■ **DIRECTIONS**
Search the data for the string "form" and extract every line where it appears.

■ **SOURCE MATERIAL**
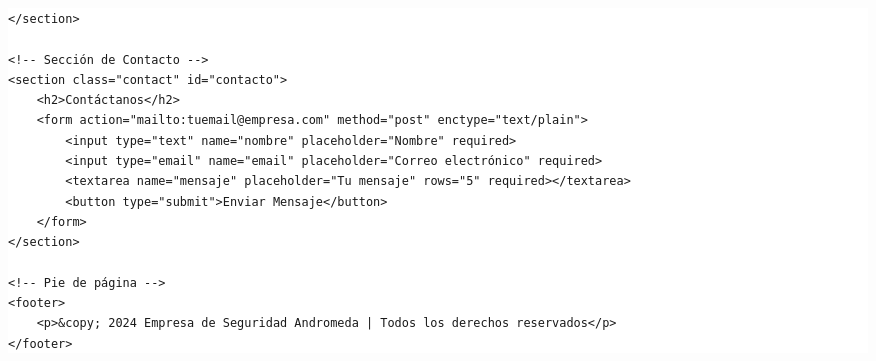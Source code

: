     </section>

    <!-- Sección de Contacto -->
    <section class="contact" id="contacto">
        <h2>Contáctanos</h2>
        <form action="mailto:tuemail@empresa.com" method="post" enctype="text/plain">
            <input type="text" name="nombre" placeholder="Nombre" required>
            <input type="email" name="email" placeholder="Correo electrónico" required>
            <textarea name="mensaje" placeholder="Tu mensaje" rows="5" required></textarea>
            <button type="submit">Enviar Mensaje</button>
        </form>
    </section>

    <!-- Pie de página -->
    <footer>
        <p>&copy; 2024 Empresa de Seguridad Andromeda | Todos los derechos reservados</p>
    </footer>

</body>
</html>
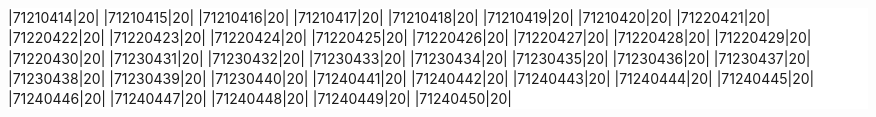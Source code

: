 |71210414|20|
|71210415|20|
|71210416|20|
|71210417|20|
|71210418|20|
|71210419|20|
|71210420|20|
|71220421|20|
|71220422|20|
|71220423|20|
|71220424|20|
|71220425|20|
|71220426|20|
|71220427|20|
|71220428|20|
|71220429|20|
|71220430|20|
|71230431|20|
|71230432|20|
|71230433|20|
|71230434|20|
|71230435|20|
|71230436|20|
|71230437|20|
|71230438|20|
|71230439|20|
|71230440|20|
|71240441|20|
|71240442|20|
|71240443|20|
|71240444|20|
|71240445|20|
|71240446|20|
|71240447|20|
|71240448|20|
|71240449|20|
|71240450|20|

■ **TASK SOLUTION**
        <form action="mailto:tuemail@empresa.com" method="post" enctype="text/plain">
        </form>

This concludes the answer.